Так таинственная и запутанная история с вопросом о престолонаследии, которая возникла по инициативе и по вине самого Александра I, вступила в фазу, когда его брат Николай должен был в полной мере вкусить, что такое власть.

Задумываемся ли мы, каких она требует жертв от человека? Требуя чего-то от него, сознаём ли, какие жестокие предъявляет к нему власть требования? Ожидая от человека во власти выполнения своего долга перед народом, Отечеством, что традиционно, привычно и охотно декларирует любая власть, понимаем ли самое сокровенное, для большинства тайное предназначение власти? Какое, спросите вы.

Право на существование имеет лишь та власть, которая соответствует смыслу её существования. То есть способна защищать интересы своего класса, сословия, клана, умеет любыми путями сохранить её за собой: создать когорту убеждённых сторонников, которые, если надо, найдут в себе силы подавить противников.

И ещё, придя во власть, человек должен подчинить интересы общественные интересам личным и сделать это так, чтобы всё выглядело совсем наоборот.
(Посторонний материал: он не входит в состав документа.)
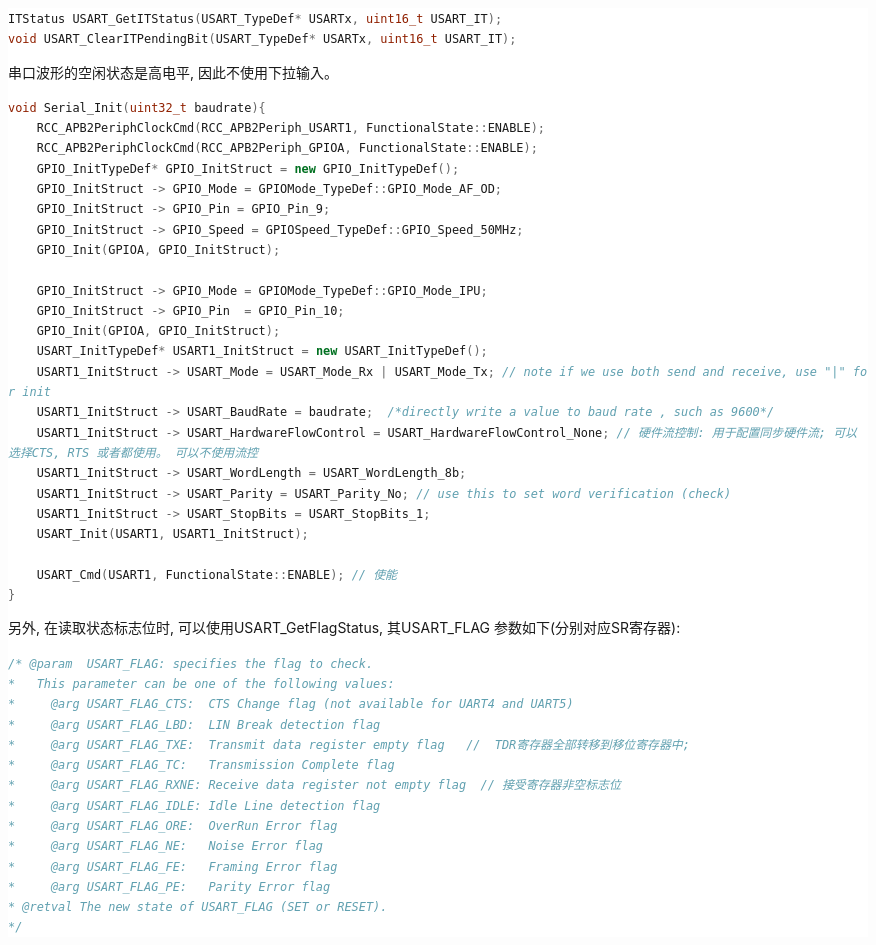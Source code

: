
 ```cpp title:USART串口通信基本函数
ITStatus USART_GetITStatus(USART_TypeDef* USARTx, uint16_t USART_IT);
void USART_ClearITPendingBit(USART_TypeDef* USARTx, uint16_t USART_IT);
```

串口波形的空闲状态是高电平, 因此不使用下拉输入。


```cpp title:串口初始化代码
void Serial_Init(uint32_t baudrate){
	RCC_APB2PeriphClockCmd(RCC_APB2Periph_USART1, FunctionalState::ENABLE);
	RCC_APB2PeriphClockCmd(RCC_APB2Periph_GPIOA, FunctionalState::ENABLE);
	GPIO_InitTypeDef* GPIO_InitStruct = new GPIO_InitTypeDef();
	GPIO_InitStruct -> GPIO_Mode = GPIOMode_TypeDef::GPIO_Mode_AF_OD;
	GPIO_InitStruct -> GPIO_Pin = GPIO_Pin_9;
	GPIO_InitStruct -> GPIO_Speed = GPIOSpeed_TypeDef::GPIO_Speed_50MHz;
	GPIO_Init(GPIOA, GPIO_InitStruct);

	GPIO_InitStruct -> GPIO_Mode = GPIOMode_TypeDef::GPIO_Mode_IPU;
	GPIO_InitStruct -> GPIO_Pin  = GPIO_Pin_10;
	GPIO_Init(GPIOA, GPIO_InitStruct);
	USART_InitTypeDef* USART1_InitStruct = new USART_InitTypeDef();
	USART1_InitStruct -> USART_Mode = USART_Mode_Rx | USART_Mode_Tx; // note if we use both send and receive, use "|" for init
	USART1_InitStruct -> USART_BaudRate = baudrate;  /*directly write a value to baud rate , such as 9600*/
	USART1_InitStruct -> USART_HardwareFlowControl = USART_HardwareFlowControl_None; // 硬件流控制: 用于配置同步硬件流; 可以选择CTS, RTS 或者都使用。 可以不使用流控
	USART1_InitStruct -> USART_WordLength = USART_WordLength_8b;
	USART1_InitStruct -> USART_Parity = USART_Parity_No; // use this to set word verification (check)
	USART1_InitStruct -> USART_StopBits = USART_StopBits_1;
	USART_Init(USART1, USART1_InitStruct);

	USART_Cmd(USART1, FunctionalState::ENABLE); // 使能
}
```

另外, 在读取状态标志位时, 可以使用USART_GetFlagStatus, 其USART_FLAG 参数如下(分别对应SR寄存器): 
```cpp 
/* @param  USART_FLAG: specifies the flag to check.
*   This parameter can be one of the following values:
*     @arg USART_FLAG_CTS:  CTS Change flag (not available for UART4 and UART5)
*     @arg USART_FLAG_LBD:  LIN Break detection flag
*     @arg USART_FLAG_TXE:  Transmit data register empty flag   //  TDR寄存器全部转移到移位寄存器中; 
*     @arg USART_FLAG_TC:   Transmission Complete flag 
*     @arg USART_FLAG_RXNE: Receive data register not empty flag  // 接受寄存器非空标志位
*     @arg USART_FLAG_IDLE: Idle Line detection flag
*     @arg USART_FLAG_ORE:  OverRun Error flag
*     @arg USART_FLAG_NE:   Noise Error flag
*     @arg USART_FLAG_FE:   Framing Error flag
*     @arg USART_FLAG_PE:   Parity Error flag
* @retval The new state of USART_FLAG (SET or RESET).
*/
```
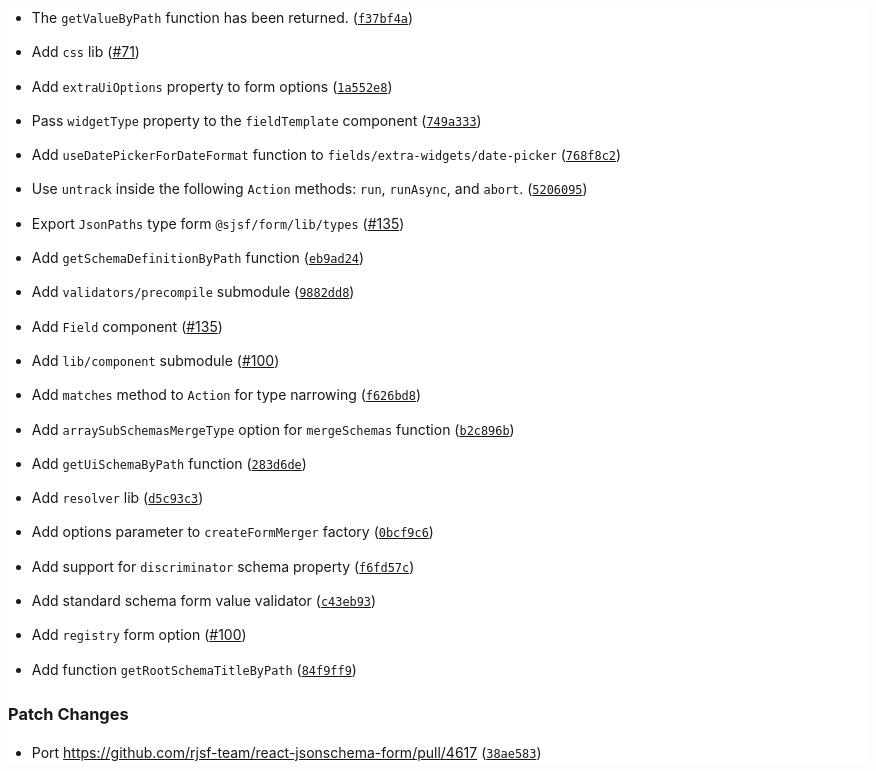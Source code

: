 - The `getValueByPath` function has been returned. ([`f37bf4a`](https://github.com/x0k/svelte-jsonschema-form/commit/f37bf4a9e49eec84bb64b8471ff8f34bc056fdd8))

- Add `css` lib ([#71](https://github.com/x0k/svelte-jsonschema-form/pull/71))

- Add `extraUiOptions` property to form options ([`1a552e8`](https://github.com/x0k/svelte-jsonschema-form/commit/1a552e8f43c65a3af595f313739200ca97c69e97))

- Pass `widgetType` property to the `fieldTemplate` component ([`749a333`](https://github.com/x0k/svelte-jsonschema-form/commit/749a3333969401b8758f28672585f1ba7a140984))

- Add `useDatePickerForDateFormat` function to `fields/extra-widgets/date-picker` ([`768f8c2`](https://github.com/x0k/svelte-jsonschema-form/commit/768f8c206e475dc6acdeaf8a4db7fa8c4ce4d965))

- Use `untrack` inside the following `Action` methods: `run`, `runAsync`, and `abort`. ([`5206095`](https://github.com/x0k/svelte-jsonschema-form/commit/5206095ce57d9d69b38fc622ac50b72f9bbb5870))

- Export `JsonPaths` type form `@sjsf/form/lib/types` ([#135](https://github.com/x0k/svelte-jsonschema-form/pull/135))

- Add `getSchemaDefinitionByPath` function ([`eb9ad24`](https://github.com/x0k/svelte-jsonschema-form/commit/eb9ad249cec7ff3eb678203948b7e430771af958))

- Add `validators/precompile` submodule ([`9882dd8`](https://github.com/x0k/svelte-jsonschema-form/commit/9882dd8b84a19be80d47786708379fedcda2db31))

- Add `Field` component ([#135](https://github.com/x0k/svelte-jsonschema-form/pull/135))

- Add `lib/component` submodule ([#100](https://github.com/x0k/svelte-jsonschema-form/pull/100))

- Add `matches` method to `Action` for type narrowing ([`f626bd8`](https://github.com/x0k/svelte-jsonschema-form/commit/f626bd8d42000b85d9a170890fadbb1c28ed9009))

- Add `arraySubSchemasMergeType` option for `mergeSchemas` function ([`b2c896b`](https://github.com/x0k/svelte-jsonschema-form/commit/b2c896b2058b56a4f4ee5794f490f6298a375f94))

- Add `getUiSchemaByPath` function ([`283d6de`](https://github.com/x0k/svelte-jsonschema-form/commit/283d6de26b63bbf65ec5d2c2e3c73e42ac43b898))

- Add `resolver` lib ([`d5c93c3`](https://github.com/x0k/svelte-jsonschema-form/commit/d5c93c32811cfb466a8b8c6849b3d215c403330b))

- Add options parameter to `createFormMerger` factory ([`0bcf9c6`](https://github.com/x0k/svelte-jsonschema-form/commit/0bcf9c674d9817f4665ef737284ac6e5514055f7))

- Add support for `discriminator` schema property ([`f6fd57c`](https://github.com/x0k/svelte-jsonschema-form/commit/f6fd57c724450da74b26fc63cdb5fdb510203613))

- Add standard schema form value validator ([`c43eb93`](https://github.com/x0k/svelte-jsonschema-form/commit/c43eb932cbb82b4ba802cd1aff4a35ae2a5f0c88))

- Add `registry` form option ([#100](https://github.com/x0k/svelte-jsonschema-form/pull/100))

- Add function `getRootSchemaTitleByPath` ([`84f9ff9`](https://github.com/x0k/svelte-jsonschema-form/commit/84f9ff9cc15bd252da3967e9dcc1755ffa024e06))

### Patch Changes

- Port https://github.com/rjsf-team/react-jsonschema-form/pull/4617 ([`38ae583`](https://github.com/x0k/svelte-jsonschema-form/commit/38ae58337d6b240a4fda87d4428bd979a952baf7))
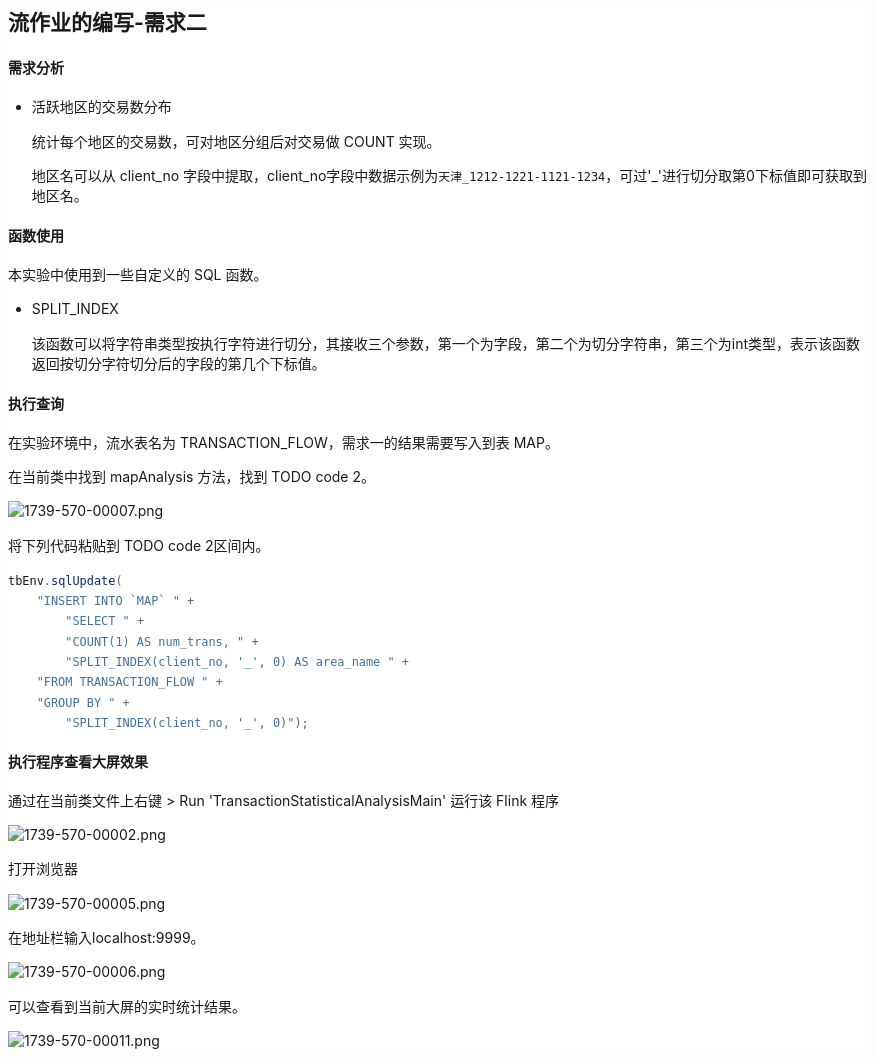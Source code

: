 ## 流作业的编写-需求二

#### 需求分析

- 活跃地区的交易数分布

  统计每个地区的交易数，可对地区分组后对交易做 COUNT 实现。

  地区名可以从 client_no 字段中提取，client_no字段中数据示例为```天津_1212-1221-1121-1234```，可过'_'进行切分取第0下标值即可获取到地区名。

#### 函数使用

本实验中使用到一些自定义的 SQL 函数。

- SPLIT_INDEX 

  该函数可以将字符串类型按执行字符进行切分，其接收三个参数，第一个为字段，第二个为切分字符串，第三个为int类型，表示该函数返回按切分字符切分后的字段的第几个下标值。

#### 执行查询

 在实验环境中，流水表名为 TRANSACTION_FLOW，需求一的结果需要写入到表 MAP。

在当前类中找到 mapAnalysis 方法，找到 TODO code 2。

![1739-570-00007.png](https://doc.shiyanlou.com/courses/1739/1207281/24a51eca6a7ace8bcc2426534829489b-0)

将下列代码粘贴到 TODO code 2区间内。

```java
tbEnv.sqlUpdate(
    "INSERT INTO `MAP` " +
        "SELECT " +
        "COUNT(1) AS num_trans, " +
        "SPLIT_INDEX(client_no, '_', 0) AS area_name " +
    "FROM TRANSACTION_FLOW " +
    "GROUP BY " +
   	 	"SPLIT_INDEX(client_no, '_', 0)");
```

#### 执行程序查看大屏效果

通过在当前类文件上右键 > Run 'TransactionStatisticalAnalysisMain' 运行该 Flink 程序

![1739-570-00002.png](https://doc.shiyanlou.com/courses/1739/1207281/34a78dd29150c2d7ff8ca312cb5ef9e7-0)

打开浏览器

![1739-570-00005.png](https://doc.shiyanlou.com/courses/1739/1207281/03290636ee354855f59765bcf2c8aeef-0)

在地址栏输入localhost:9999。

![1739-570-00006.png](https://doc.shiyanlou.com/courses/1739/1207281/5f75071773fdcf314f3e0fa2788e3fc7-0)

可以查看到当前大屏的实时统计结果。

![1739-570-00011.png](https://doc.shiyanlou.com/courses/1739/1207281/59c65a00baeb082d4038d577c2e4abc9-0)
Немалое количество желающих заполучить власть именно этим она и притягивает. Быть во власти — самое сильное искушение. Что и говорить, пребывание во власти требует искусства тонко лавировать и цинично обманывать, притворяться и жестоко карать, обладать многими другими не всегда «сладкими» качествами, без которых во власти не прожить.

Но другие именно за это же власти не жаждут, нисколько не желая вкушать её сладкие и такие страшные плоды.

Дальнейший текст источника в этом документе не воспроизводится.